What is needed
An exact reproduction of all the entries is what the answer must contain.

Given records
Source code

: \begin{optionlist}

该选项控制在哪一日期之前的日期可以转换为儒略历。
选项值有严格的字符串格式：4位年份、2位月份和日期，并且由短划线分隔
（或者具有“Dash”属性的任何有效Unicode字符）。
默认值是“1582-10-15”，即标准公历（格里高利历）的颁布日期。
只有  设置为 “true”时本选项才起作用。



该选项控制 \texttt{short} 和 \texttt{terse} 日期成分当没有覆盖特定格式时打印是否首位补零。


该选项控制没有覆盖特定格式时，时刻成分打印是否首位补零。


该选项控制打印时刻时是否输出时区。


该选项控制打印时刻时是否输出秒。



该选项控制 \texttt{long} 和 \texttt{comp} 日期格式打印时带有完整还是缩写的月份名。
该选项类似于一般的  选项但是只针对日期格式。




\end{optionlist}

Your solution
Source code

: \begin{optionlist}

该选项控制在哪一日期之前的日期可以转换为儒略历。
选项值有严格的字符串格式：4位年份、2位月份和日期，并且由短划线分隔
（或者具有“Dash”属性的任何有效Unicode字符）。
默认值是“1582-10-15”，即标准公历（格里高利历）的颁布日期。
只有  设置为 “true”时本选项才起作用。



该选项控制 \texttt{short} 和 \texttt{terse} 日期成分当没有覆盖特定格式时打印是否首位补零。


该选项控制没有覆盖特定格式时，时刻成分打印是否首位补零。


该选项控制打印时刻时是否输出时区。


该选项控制打印时刻时是否输出秒。



该选项控制 \texttt{long} 和 \texttt{comp} 日期格式打印时带有完整还是缩写的月份名。
该选项类似于一般的  选项但是只针对日期格式。




\end{optionlist}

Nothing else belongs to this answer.